> _PROBLEM REQUIREMENTS_
Whenever a line in the data below includes the string "longtable", copy it out.

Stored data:
==*==

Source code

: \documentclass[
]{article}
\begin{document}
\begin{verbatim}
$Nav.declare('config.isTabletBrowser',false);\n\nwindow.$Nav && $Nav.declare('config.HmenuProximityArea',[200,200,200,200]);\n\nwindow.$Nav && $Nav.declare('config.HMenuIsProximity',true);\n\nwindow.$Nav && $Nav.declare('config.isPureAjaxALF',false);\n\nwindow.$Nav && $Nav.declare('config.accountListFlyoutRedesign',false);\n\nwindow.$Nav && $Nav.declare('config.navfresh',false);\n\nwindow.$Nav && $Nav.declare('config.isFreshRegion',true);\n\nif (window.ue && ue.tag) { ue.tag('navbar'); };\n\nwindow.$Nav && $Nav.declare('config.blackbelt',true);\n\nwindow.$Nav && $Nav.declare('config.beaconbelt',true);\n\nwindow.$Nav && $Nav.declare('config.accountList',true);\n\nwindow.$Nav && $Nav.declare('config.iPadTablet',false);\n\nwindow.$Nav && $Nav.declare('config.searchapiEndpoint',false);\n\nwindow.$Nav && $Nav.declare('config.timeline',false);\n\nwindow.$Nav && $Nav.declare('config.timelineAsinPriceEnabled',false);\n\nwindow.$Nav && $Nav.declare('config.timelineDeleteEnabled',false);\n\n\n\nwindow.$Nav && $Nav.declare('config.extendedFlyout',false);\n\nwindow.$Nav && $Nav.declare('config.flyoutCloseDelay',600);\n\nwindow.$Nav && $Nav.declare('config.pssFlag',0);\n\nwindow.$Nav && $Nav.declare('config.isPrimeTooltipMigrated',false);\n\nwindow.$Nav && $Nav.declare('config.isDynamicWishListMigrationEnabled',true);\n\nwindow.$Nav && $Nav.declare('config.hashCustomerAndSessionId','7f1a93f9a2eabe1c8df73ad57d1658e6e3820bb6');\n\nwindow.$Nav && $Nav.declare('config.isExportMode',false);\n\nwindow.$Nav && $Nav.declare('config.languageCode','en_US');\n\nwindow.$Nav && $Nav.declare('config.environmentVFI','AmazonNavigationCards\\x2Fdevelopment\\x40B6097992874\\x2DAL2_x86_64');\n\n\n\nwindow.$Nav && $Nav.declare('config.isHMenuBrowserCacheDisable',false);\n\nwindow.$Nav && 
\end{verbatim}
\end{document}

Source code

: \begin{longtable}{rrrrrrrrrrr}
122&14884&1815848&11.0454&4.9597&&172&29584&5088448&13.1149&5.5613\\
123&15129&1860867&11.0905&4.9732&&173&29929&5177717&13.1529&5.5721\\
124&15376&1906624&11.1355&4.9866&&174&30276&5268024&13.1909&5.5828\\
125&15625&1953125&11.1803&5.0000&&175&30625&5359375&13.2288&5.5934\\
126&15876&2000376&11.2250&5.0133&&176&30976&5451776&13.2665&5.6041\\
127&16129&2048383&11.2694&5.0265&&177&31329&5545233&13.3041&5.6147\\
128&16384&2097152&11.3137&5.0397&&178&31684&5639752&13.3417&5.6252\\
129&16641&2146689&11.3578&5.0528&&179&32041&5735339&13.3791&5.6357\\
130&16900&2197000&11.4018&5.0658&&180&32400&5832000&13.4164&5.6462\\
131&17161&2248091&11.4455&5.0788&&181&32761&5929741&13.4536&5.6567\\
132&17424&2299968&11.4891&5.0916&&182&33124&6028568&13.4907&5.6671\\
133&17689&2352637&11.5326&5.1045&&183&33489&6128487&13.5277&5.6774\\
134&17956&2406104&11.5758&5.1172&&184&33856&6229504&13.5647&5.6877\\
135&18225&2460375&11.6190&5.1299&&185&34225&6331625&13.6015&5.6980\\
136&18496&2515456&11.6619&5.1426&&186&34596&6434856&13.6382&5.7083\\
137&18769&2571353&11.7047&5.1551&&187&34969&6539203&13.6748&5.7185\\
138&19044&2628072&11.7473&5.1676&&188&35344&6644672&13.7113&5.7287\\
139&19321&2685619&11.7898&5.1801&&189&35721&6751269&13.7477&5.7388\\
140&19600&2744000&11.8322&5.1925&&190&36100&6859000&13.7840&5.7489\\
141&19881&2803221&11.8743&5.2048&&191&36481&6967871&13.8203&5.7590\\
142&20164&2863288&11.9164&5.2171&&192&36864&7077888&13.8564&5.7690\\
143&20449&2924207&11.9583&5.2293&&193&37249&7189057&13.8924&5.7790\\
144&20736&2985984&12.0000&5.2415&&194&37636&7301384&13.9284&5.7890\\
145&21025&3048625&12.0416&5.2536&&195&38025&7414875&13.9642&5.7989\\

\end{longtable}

==*==

> _RESPONSE AREA_
: \begin{longtable}{rrrrrrrrrrr}
\end{longtable}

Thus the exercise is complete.